1

Good day,

Can someone help me in the right direction here.

I have a string:

Task 10001:Bring cooldrinks
Task 10005:Waffle Iron,
this should of course be cleaned    
Task 10006:Remember Wife
Task 10000:Leave children

How do I break it up so that I can stick it per task into a list like:

List(0) = Task 10001: Bring cooldrinks
List(1) = Task 10005:Waffle Iron,this should of course be cleaned    
List(2) = Task 10006: Remember Wife
List(3) = Task 10000: Leave children

I would always receive the string like Task [number]: [Message]

Those inside the [] is the variables that will differ.

Joe
  • 46,419
  • 33
  • 155
  • 245
user1702369
  • 1,089
  • 2
  • 13
  • 31

3 Answers3

2

This should do it:

Task (?<number>[0-9]+):(?<message>(?:[^\n]+|\n(?!Task [0-9]+:))+)

It allows the messages to wrap lines, as per your Waffle Iron example.

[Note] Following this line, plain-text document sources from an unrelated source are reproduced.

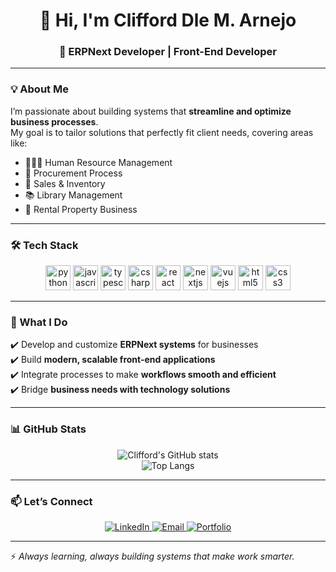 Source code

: <h1 align="center">👋 Hi, I'm Clifford Dle M. Arnejo</h1>  
<h3 align="center">🚀 ERPNext Developer | Front-End Developer</h3>  

---

### 💡 About Me  
I’m passionate about building systems that **streamline and optimize business processes**.  
My goal is to tailor solutions that perfectly fit client needs, covering areas like:  

- 🧑‍🤝‍🧑 Human Resource Management  
- 🛒 Procurement Process  
- 💼 Sales & Inventory  
- 📚 Library Management  
- 🏢 Rental Property Business  

---

### 🛠️ Tech Stack  

<div align="center">
  
<!-- Programming Languages -->
<img src="https://cdn.jsdelivr.net/gh/devicons/devicon/icons/python/python-original.svg" height="40" alt="python" />
<img src="https://cdn.jsdelivr.net/gh/devicons/devicon/icons/javascript/javascript-original.svg" height="40" alt="javascript" />
<img src="https://cdn.jsdelivr.net/gh/devicons/devicon/icons/typescript/typescript-original.svg" height="40" alt="typescript" />
<img src="https://cdn.jsdelivr.net/gh/devicons/devicon/icons/csharp/csharp-original.svg" height="40" alt="csharp" />

<!-- Front-End -->
<img src="https://cdn.jsdelivr.net/gh/devicons/devicon/icons/react/react-original.svg" height="40" alt="react" />
<img src="https://cdn.jsdelivr.net/gh/devicons/devicon/icons/nextjs/nextjs-original.svg" height="40" alt="nextjs" />
<img src="https://cdn.jsdelivr.net/gh/devicons/devicon/icons/vuejs/vuejs-original.svg" height="40" alt="vuejs" />
<img src="https://cdn.jsdelivr.net/gh/devicons/devicon/icons/html5/html5-original.svg" height="40" alt="html5" />
<img src="https://cdn.jsdelivr.net/gh/devicons/devicon/icons/css3/css3-original.svg" height="40" alt="css3" />

</div>

---

### 🌟 What I Do  

✔️ Develop and customize **ERPNext systems** for businesses  
✔️ Build **modern, scalable front-end applications**  
✔️ Integrate processes to make **workflows smooth and efficient**  
✔️ Bridge **business needs with technology solutions**  

---

### 📊 GitHub Stats  

<div align="center">
  
![Clifford's GitHub stats](https://github-readme-stats.vercel.app/api?username=your-username&show_icons=true&theme=tokyonight)  
![Top Langs](https://github-readme-stats.vercel.app/api/top-langs/?username=your-username&layout=compact&theme=tokyonight)

</div>

---

### 📫 Let’s Connect  

<p align="center">
  <a href="https://linkedin.com/in/your-link" target="_blank">
    <img src="https://img.shields.io/badge/LinkedIn-blue?style=for-the-badge&logo=linkedin&logoColor=white" alt="LinkedIn"/>
  </a>
  <a href="mailto:your.email@example.com">
    <img src="https://img.shields.io/badge/Email-D14836?style=for-the-badge&logo=gmail&logoColor=white" alt="Email"/>
  </a>
  <a href="https://your-portfolio-link.com" target="_blank">
    <img src="https://img.shields.io/badge/Portfolio-000000?style=for-the-badge&logo=vercel&logoColor=white" alt="Portfolio"/>
  </a>
</p>  

---

⚡ *Always learning, always building systems that make work smarter.*  
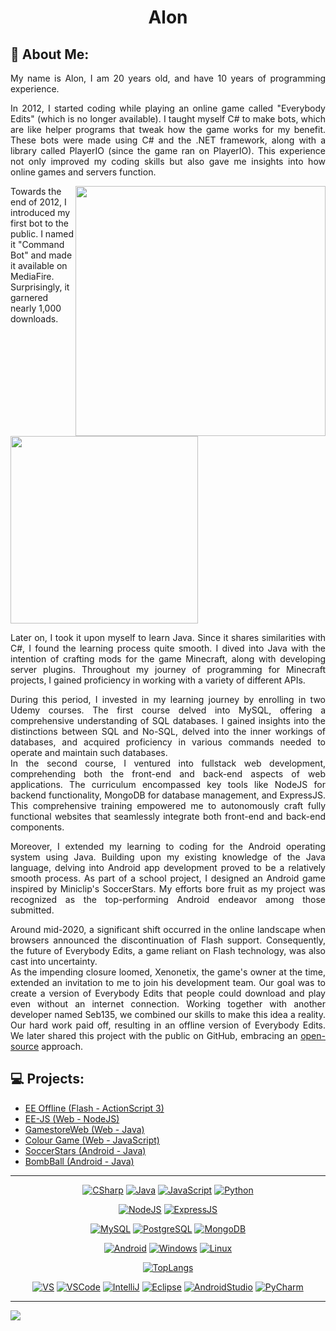 <h1 align="center">Alon</h1>

## 🪪 About Me:

<p align="justify">My name is Alon, I am 20 years old, and have 10 years of programming experience.</p>

<p align="justify">In 2012, I started coding while playing an online game called "Everybody Edits" (which is no longer available). I taught myself C# to make bots, which are like helper programs that tweak how the game works for my benefit. These bots were made using C# and the .NET framework, along with a library called PlayerIO (since the game ran on PlayerIO). This experience not only improved my coding skills but also gave me insights into how online games and servers function.</p>

<p>
  <img width="400px" align="right" src="https://i.imgur.com/V5eF52Z.png">
  Towards the end of 2012, I introduced my first bot to the public. I named it "Command Bot" and made it available on MediaFire. Surprisingly, it garnered nearly 1,000 downloads.
  <br />
  <br />
  <img width="300px" src="https://i.imgur.com/MHrWs5L.png">
  <br clear="right" />
</p>

<p align="justify">Later on, I took it upon myself to learn Java. Since it shares similarities with C#, I found the learning process quite smooth. I dived into Java with the intention of crafting mods for the game Minecraft, along with developing server plugins. Throughout my journey of programming for Minecraft projects, I gained proficiency in working with a variety of different APIs.</p>

<p align="justify">During this period, I invested in my learning journey by enrolling in two Udemy courses. The first course delved into MySQL, offering a comprehensive understanding of SQL databases. I gained insights into the distinctions between SQL and No-SQL, delved into the inner workings of databases, and acquired proficiency in various commands needed to operate and maintain such databases.
<br/>
In the second course, I ventured into fullstack web development, comprehending both the front-end and back-end aspects of web applications. The curriculum encompassed key tools like NodeJS for backend functionality, MongoDB for database management, and ExpressJS. This comprehensive training empowered me to autonomously craft fully functional websites that seamlessly integrate both front-end and back-end components.</p>

<p align="justify">Moreover, I extended my learning to coding for the Android operating system using Java. Building upon my existing knowledge of the Java language, delving into Android app development proved to be a relatively smooth process. As part of a school project, I designed an Android game inspired by Miniclip's SoccerStars. My efforts bore fruit as my project was recognized as the top-performing Android endeavor among those submitted.</p>

<p align="justify">Around mid-2020, a significant shift occurred in the online landscape when browsers announced the discontinuation of Flash support. Consequently, the future of Everybody Edits, a game reliant on Flash technology, was also cast into uncertainty. 
<br>
As the impending closure loomed, Xenonetix, the game's owner at the time, extended an invitation to me to join his development team. Our goal was to create a version of Everybody Edits that people could download and play even without an internet connection. Working together with another developer named Seb135, we combined our skills to make this idea a reality. Our hard work paid off, resulting in an offline version of Everybody Edits. We later shared this project with the public on GitHub, embracing an <a href="https://github.com/Seb-135/ee-offline">open-source</a> approach.</p>

## 💻 Projects:
* [EE Offline (Flash - ActionScript 3)](https://github.com/Seb-135/ee-offline)
* [EE-JS (Web - NodeJS)](https://github.com/TheLuciferX/EE-JS)
* [GamestoreWeb (Web - Java)](https://github.com/TheLuciferX/GamestoreWeb)
* [Colour Game (Web - JavaScript)](https://github.com/TheLuciferX/Web-Colour-Game)
* [SoccerStars (Android - Java)](https://github.com/TheLuciferX/SoccerStars)
* [BombBall (Android - Java)](https://github.com/TheLuciferX/BombBall)

-------------

<p align="center">
  <a href="#" target="_blank"><img alt="CSharp" src="https://img.shields.io/badge/C%23-239120?style=for-the-badge&logo=c-sharp&logoColor=white"></a>
  <a href="#" target="_blank"><img alt="Java" src="https://img.shields.io/badge/Java-ED8B00?style=for-the-badge&logo=openjdk&logoColor=white"></a>
  <a href="#" target="_blank"><img alt="JavaScript" src="https://img.shields.io/badge/JavaScript-323330?style=for-the-badge&logo=javascript&logoColor=F7DF1E"></a>
  <a href="#" target="_blank"><img alt="Python" src="https://img.shields.io/badge/Python-14354C?style=for-the-badge&logo=python&logoColor=white"></a>
</p>

<p align="center">
  <a href="#" target="_blank"><img alt="NodeJS" src="https://img.shields.io/badge/Node.js-43853D?style=for-the-badge&logo=node.js&logoColor=white"></a>
  <a href="#" target="_blank"><img alt="ExpressJS" src="https://img.shields.io/badge/Express.js-404D59?style=for-the-badge"></a>
</p>

<p align="center">
  <a href="#" target="_blank"><img alt="MySQL" src="https://img.shields.io/badge/MySQL-00000F?style=for-the-badge&logo=mysql&logoColor=white"></a>
  <a href="#" target="_blank"><img alt="PostgreSQL" src="https://img.shields.io/badge/PostgreSQL-316192?style=for-the-badge&logo=postgresql&logoColor=white"></a>
  <a href="#" target="_blank"><img alt="MongoDB" src="https://img.shields.io/badge/MongoDB-4EA94B?style=for-the-badge&logo=mongodb&logoColor=white"></a>
</p>

<p align="center">
  <a href="#" target="_blank"><img alt="Android" src="https://img.shields.io/badge/Android-3DDC84?style=for-the-badge&logo=android&logoColor=white"></a>
  <a href="#" target="_blank"><img alt="Windows" src="https://img.shields.io/badge/Windows-0078D6?style=for-the-badge&logo=windows&logoColor=white"></a>
  <a href="#" target="_blank"><img alt="Linux" src="https://img.shields.io/badge/Linux-FCC624?style=for-the-badge&logo=linux&logoColor=black"></a>
</p>

<p align="center">
  <a href="#" target="_blank"><img alt="TopLangs" src="https://github-readme-stats-git-masterrstaa-rickstaa.vercel.app/api/top-langs/?username=TheLuciferX&layout=donut&theme=github_dark"></a>
</p>

<p align="center">
  <a href="#" target="_blank"><img alt="VS" src="https://img.shields.io/badge/Visual_Studio-5C2D91?style=for-the-badge&logo=visual%20studio&logoColor=white"></a>
  <a href="#" target="_blank"><img alt="VSCode" src="https://img.shields.io/badge/Visual_Studio_Code-0078D4?style=for-the-badge&logo=visual%20studio%20code&logoColor=white"></a>
  <a href="#" target="_blank"><img alt="IntelliJ" src="https://img.shields.io/badge/IntelliJ_IDEA-000000.svg?style=for-the-badge&logo=intellij-idea&logoColor=white"></a>
  <a href="#" target="_blank"><img alt="Eclipse" src="https://img.shields.io/badge/Eclipse-2C2255?style=for-the-badge&logo=eclipse&logoColor=white"></a>
  <a href="#" target="_blank"><img alt="AndroidStudio" src="https://img.shields.io/badge/Android_Studio-3DDC84?style=for-the-badge&logo=android-studio&logoColor=white"></a>
  <a href="#" target="_blank"><img alt="PyCharm" src="https://img.shields.io/badge/PyCharm-000000.svg?&style=for-the-badge&logo=PyCharm&logoColor=white"></a>
</p>

-------------------
![](https://komarev.com/ghpvc/?username=TheLuciferX&label=Profile+Views&style=plastic&color=brightgreen)

<!--
**TheLuciferX/TheLuciferX** is a ✨ _special_ ✨ repository because its `README.md` (this file) appears on your GitHub profile.

Here are some ideas to get you started:

- 🔭 I’m currently working on ...
- 🌱 I’m currently learning ...
- 👯 I’m looking to collaborate on ...
- 🤔 I’m looking for help with ...
- 💬 Ask me about ...
- 📫 How to reach me: ...
- 😄 Pronouns: ...
- ⚡ Fun fact: ...
-->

If the numbers are always five digits, you can use [0-9]{5} instead of [0-9]+

It's using named capture groups (the (?<name>..) bit) for number and message, but of course can use normal capturing groups, or none at all if you're going to split the lines up separately, for example:

Task [0-9]+:(?:[^\n]+|\n(?!Task [0-9]+:))+


The key part of these expressions (matching the message without matching the next task) broken down is:

(?:
    [^\n]+
|
    \n(?!Task [0-9]+:)
)+

The first alternative matches as many non-newline characters as it can, if it fails it looks for a newline which is not followed by a new task, then repeats this as many times as it can (at least once), until it has consumed the message. ( If a message can be empty, change the final + to a * )

Peter Boughton
  • 110,170
  • 32
  • 120
  • 176
  • Jeeze these regular expressions, thanks for the answer.I'll will need to study your explanation. – user1702369 Sep 26 '13 at 13:58
  • No problem, let me know if there's anything that doesn't make sense. btw, [here's some info on doing named groups in C#](http://stackoverflow.com/questions/906493/regex-named-capturing-groups-in-net) – Peter Boughton Sep 26 '13 at 14:00
2
List<String> output=Regex.Matches(input,@"(?s)(?i)\bTask\b\s*\d+:.*?(?=\bTask\b|$)") 
                         .Cast<Match>()
                         .Select(x=>x.Value)
                         .ToList();
Anirudha
  • 32,393
  • 7
  • 68
  • 89
  • This will fail for content like `Task 10008:Find multitasking software.` Also, doing a lazy `.*?` match is generally slower (hence why I went for the negative class / alternation route). – Peter Boughton Sep 27 '13 at 11:27
  • @PeterBoughton no that won't fail..that seems to work well on my pc – Anirudha Sep 28 '13 at 18:58
  • Eh? It's doing a lazy `.*?` with a case-insensitive lookahead for `Task`, so it will match `Task 10008:Find multi` instead of consuming the whole message. – Peter Boughton Sep 28 '13 at 19:44
  • This is doing exactly what I wanted. As an add-on question: Can this regular expression change sothat it can work with another fixed text.For example do exactly the same if the word is not only 'Task', but 'Bug' also.Can it be done or will I have to calculate them seperate and then add them the 2 lists in 1 List? – user1702369 Oct 04 '13 at 11:49
  • @user1702369 change `TASK` to `(TASK|BUG)`...`|` means OR – Anirudha Oct 04 '13 at 11:50
0

The advantage with regex is, it will filter all bad lines. Because they don't match the pattern.

Something like: ^Task\s\d+:.+ will do

Jeroen van Langen
  • 21,446
  • 3
  • 42
  • 57